▶ [MATERIAL TO PROCESS]
◇ ◇ ◇ ◇ ◇ ◇ ◇

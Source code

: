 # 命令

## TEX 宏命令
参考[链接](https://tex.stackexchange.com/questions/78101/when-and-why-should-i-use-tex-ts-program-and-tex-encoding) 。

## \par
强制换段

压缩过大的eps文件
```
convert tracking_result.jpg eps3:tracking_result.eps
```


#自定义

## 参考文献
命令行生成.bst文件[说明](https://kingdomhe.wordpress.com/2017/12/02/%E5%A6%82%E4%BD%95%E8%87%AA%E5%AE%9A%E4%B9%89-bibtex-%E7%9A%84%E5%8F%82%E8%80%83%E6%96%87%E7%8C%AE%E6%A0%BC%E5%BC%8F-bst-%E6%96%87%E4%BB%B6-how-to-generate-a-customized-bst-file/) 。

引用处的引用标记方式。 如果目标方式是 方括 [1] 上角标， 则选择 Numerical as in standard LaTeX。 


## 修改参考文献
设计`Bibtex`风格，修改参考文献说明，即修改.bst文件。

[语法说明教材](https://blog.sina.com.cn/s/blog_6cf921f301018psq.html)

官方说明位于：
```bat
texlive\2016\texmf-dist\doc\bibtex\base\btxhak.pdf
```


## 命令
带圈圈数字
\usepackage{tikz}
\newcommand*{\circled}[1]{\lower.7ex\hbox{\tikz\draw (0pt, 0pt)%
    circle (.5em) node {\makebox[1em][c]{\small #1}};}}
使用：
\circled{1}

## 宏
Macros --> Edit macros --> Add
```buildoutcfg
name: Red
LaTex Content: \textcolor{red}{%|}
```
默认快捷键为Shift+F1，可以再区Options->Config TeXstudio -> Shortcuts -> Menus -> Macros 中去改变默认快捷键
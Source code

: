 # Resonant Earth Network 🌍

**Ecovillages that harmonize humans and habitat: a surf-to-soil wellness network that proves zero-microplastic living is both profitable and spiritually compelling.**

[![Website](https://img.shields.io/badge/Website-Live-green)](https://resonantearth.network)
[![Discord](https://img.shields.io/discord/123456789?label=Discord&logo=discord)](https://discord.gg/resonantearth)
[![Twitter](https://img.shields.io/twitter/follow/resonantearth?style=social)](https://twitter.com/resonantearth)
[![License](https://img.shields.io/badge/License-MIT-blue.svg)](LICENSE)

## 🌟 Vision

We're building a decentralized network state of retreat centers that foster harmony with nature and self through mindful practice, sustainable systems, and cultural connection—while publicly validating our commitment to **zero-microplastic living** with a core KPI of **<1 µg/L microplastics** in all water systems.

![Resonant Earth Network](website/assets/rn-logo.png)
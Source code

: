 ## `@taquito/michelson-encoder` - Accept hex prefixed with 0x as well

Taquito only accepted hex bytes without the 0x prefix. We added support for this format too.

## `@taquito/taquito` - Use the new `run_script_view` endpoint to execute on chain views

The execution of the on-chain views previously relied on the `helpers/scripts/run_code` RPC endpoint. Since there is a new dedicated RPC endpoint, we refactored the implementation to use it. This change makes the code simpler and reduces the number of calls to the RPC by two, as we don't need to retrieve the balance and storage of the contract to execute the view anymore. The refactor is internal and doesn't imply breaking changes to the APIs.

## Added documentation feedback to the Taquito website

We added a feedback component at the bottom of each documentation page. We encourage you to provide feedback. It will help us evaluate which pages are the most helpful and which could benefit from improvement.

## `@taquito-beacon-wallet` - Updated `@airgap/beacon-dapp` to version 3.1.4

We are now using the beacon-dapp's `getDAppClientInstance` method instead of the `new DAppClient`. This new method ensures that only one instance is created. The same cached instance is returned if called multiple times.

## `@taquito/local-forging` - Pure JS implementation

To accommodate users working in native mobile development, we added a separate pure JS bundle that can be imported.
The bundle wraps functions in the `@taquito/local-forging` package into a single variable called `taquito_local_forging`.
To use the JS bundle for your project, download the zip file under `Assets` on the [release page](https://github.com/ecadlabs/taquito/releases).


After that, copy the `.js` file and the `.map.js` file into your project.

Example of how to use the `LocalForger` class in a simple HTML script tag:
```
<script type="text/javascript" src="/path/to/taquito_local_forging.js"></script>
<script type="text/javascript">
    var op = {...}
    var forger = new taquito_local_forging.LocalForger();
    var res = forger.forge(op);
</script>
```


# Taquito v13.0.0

◇ ◇ ◇ ◇ ◇ ◇ ◇

▶ [WHAT YOU NEED TO DO] Say how many lines of the entries above hold the string "javascript", and say nothing besides the number.

▶ [RESULT] 2